Lately I’ve been thinking of music as a metaphor for life. Literature contains a symphony of musical references and the score music plays in the sacramental life. For example, in his moving book titled Morning Sun on a White Piano, Robin R. Myers melodically writes, “The next time you go to hear live music, consider that time before the concert, when the musicians are tuning up, to be very much like the work of the soul. It is all noisy, cranky cacophony until joined in the service of harmony.”
It was John Ruskin who so eloquently stated, “Not without design does God write the music of our lives. Be it ours to learn the time and not be discouraged at the rests. They are not to be omitted, not to destroy the melody, not to change the keynote. If we look up, God Himself will beat the time for us. With the eye on Him, we shall strike the next note full and clear, because we rested. There is no music in a ‘rest,’ but there is the making of music in it. People are always missing that part of the life melody.”

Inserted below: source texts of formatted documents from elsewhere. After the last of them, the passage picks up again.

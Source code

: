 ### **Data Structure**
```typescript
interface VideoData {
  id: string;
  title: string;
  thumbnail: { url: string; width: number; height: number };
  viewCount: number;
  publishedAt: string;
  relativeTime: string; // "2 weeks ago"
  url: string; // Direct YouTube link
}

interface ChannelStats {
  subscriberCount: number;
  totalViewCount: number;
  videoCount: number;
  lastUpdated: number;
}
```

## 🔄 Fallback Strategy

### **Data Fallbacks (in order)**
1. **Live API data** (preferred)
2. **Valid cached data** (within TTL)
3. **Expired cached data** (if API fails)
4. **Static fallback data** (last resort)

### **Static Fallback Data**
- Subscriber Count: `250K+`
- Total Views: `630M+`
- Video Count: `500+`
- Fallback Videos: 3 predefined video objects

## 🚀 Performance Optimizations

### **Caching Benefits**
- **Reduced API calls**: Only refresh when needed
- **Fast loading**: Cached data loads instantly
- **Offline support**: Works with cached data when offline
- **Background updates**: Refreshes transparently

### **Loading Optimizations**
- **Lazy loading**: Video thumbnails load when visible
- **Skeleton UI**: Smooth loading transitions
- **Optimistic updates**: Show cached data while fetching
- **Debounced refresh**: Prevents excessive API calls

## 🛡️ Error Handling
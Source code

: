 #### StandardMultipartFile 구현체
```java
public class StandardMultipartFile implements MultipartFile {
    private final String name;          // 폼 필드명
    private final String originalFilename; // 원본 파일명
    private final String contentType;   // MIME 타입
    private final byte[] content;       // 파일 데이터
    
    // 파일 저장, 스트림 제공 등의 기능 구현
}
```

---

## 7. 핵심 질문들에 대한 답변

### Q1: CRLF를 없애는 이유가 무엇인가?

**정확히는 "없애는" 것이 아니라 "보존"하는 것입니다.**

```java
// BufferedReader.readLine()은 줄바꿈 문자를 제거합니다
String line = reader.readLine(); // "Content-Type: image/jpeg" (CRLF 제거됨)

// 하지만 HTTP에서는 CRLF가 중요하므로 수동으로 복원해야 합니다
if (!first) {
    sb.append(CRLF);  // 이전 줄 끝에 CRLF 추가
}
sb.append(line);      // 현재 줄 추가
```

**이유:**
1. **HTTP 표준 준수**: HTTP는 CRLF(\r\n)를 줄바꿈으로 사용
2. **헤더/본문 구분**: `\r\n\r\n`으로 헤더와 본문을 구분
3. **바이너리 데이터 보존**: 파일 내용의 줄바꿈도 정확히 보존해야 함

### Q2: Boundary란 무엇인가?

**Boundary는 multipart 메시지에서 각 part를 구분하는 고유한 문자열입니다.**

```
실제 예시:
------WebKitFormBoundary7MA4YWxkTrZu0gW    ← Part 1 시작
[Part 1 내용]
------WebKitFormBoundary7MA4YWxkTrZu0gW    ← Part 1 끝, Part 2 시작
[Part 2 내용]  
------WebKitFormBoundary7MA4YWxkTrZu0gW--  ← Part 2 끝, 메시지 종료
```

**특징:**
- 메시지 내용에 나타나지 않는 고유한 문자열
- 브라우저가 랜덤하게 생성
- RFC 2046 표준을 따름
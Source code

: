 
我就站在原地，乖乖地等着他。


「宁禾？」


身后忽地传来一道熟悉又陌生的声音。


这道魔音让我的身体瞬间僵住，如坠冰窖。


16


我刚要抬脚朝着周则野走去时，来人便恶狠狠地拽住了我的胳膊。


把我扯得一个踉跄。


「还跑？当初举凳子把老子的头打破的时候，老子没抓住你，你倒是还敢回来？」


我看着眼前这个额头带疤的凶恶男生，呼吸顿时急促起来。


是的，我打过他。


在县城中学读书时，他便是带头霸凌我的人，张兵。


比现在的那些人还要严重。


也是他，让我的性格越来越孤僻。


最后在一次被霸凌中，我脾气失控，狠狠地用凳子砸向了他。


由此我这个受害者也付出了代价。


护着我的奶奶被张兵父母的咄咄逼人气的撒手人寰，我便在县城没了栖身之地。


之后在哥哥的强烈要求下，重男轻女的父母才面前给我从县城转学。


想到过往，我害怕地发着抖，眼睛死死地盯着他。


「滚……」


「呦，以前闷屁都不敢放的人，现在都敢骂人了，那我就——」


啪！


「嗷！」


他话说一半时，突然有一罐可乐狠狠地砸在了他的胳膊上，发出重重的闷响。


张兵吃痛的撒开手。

Timothy Jones also chimes in with his own note on the metaphor of music: “Music is beautiful not only for its notes but also its pauses; percussion gives rhythm only with the alternation of sound and silence. So with our days.”
And it was Oliver Wendell Holmes who challenged, “Don’t die with the music still in you.” From my perspective, part of the trouble with living in modern times is that often we allow the busyness of life to choke out our dreams and destinies, not to mention the sanctity and sacredness of daily living. Sadly, many of us settle for being an echo of someone else instead of the unique voice that God created us to be.
I am reminded of the wisdom of Phillips Brooks, who once wrote, “The great danger facing all of us is…that some day we may wake up and find that always we have been busy with the…trappings of life—and have really missed life itself.” As we play our parts in the orchestra of life, let us each strive to make the concert a sublime one.